#### [What is expected]
Quote exactly the lines spanning from the top of the data below to the line that contains "40. Using an", including both.

#### [Material to process]
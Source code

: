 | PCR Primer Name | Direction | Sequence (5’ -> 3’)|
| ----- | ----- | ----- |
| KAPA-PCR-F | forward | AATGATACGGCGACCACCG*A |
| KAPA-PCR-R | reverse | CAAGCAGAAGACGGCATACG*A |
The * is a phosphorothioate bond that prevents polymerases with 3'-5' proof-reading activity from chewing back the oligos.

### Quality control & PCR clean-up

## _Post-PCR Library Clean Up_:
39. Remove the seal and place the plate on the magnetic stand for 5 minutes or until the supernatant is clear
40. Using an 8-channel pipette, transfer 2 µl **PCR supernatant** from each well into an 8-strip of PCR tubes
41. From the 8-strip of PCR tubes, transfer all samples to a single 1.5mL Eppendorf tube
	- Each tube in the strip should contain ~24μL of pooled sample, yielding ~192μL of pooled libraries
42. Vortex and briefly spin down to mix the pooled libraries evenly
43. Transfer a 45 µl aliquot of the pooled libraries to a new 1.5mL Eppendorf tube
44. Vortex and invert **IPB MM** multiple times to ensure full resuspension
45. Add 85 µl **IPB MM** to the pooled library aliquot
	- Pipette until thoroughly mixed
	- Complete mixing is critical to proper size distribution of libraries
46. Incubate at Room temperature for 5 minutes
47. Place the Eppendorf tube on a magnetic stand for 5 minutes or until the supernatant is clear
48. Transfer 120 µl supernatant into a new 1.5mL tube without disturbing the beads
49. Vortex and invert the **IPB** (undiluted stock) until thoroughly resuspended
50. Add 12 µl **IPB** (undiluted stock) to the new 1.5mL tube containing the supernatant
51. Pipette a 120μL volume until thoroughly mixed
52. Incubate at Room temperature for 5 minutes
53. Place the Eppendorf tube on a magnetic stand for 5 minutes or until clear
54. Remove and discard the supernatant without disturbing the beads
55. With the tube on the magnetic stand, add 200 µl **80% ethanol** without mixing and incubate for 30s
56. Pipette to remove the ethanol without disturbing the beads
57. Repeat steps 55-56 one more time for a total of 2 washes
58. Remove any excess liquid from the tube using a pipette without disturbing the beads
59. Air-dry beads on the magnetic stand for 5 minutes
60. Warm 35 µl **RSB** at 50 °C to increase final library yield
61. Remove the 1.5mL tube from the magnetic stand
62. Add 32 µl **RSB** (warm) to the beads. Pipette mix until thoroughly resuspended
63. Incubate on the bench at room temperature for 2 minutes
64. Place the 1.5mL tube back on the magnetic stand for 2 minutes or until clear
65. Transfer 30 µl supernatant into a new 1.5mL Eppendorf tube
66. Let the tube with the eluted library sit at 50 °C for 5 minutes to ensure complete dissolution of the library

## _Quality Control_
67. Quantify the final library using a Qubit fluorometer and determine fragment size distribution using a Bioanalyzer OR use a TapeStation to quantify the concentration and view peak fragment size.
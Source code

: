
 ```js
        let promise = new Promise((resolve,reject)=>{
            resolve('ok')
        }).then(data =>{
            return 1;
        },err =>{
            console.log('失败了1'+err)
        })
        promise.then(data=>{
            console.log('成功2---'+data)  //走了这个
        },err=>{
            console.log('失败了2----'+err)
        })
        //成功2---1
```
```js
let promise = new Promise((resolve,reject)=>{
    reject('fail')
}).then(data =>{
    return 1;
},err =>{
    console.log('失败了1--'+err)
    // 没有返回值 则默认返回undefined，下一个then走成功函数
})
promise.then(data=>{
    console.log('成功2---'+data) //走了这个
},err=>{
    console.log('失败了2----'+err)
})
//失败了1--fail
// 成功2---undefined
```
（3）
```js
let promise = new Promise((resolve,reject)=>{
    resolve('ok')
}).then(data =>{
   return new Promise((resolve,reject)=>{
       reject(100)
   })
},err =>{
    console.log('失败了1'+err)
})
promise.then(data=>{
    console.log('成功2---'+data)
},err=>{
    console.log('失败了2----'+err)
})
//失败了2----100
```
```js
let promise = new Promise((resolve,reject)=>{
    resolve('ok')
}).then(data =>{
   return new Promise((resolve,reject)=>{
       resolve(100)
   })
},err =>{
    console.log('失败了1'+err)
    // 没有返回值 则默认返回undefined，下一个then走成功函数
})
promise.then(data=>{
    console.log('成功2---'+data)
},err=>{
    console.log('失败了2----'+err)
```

#### [Response box]
Source code

: | PCR Primer Name | Direction | Sequence (5’ -> 3’)|
| ----- | ----- | ----- |
| KAPA-PCR-F | forward | AATGATACGGCGACCACCG*A |
| KAPA-PCR-R | reverse | CAAGCAGAAGACGGCATACG*A |
The * is a phosphorothioate bond that prevents polymerases with 3'-5' proof-reading activity from chewing back the oligos.

### Quality control & PCR clean-up

## _Post-PCR Library Clean Up_:
39. Remove the seal and place the plate on the magnetic stand for 5 minutes or until the supernatant is clear
40. Using an 8-channel pipette, transfer 2 µl **PCR supernatant** from each well into an 8-strip of PCR tubes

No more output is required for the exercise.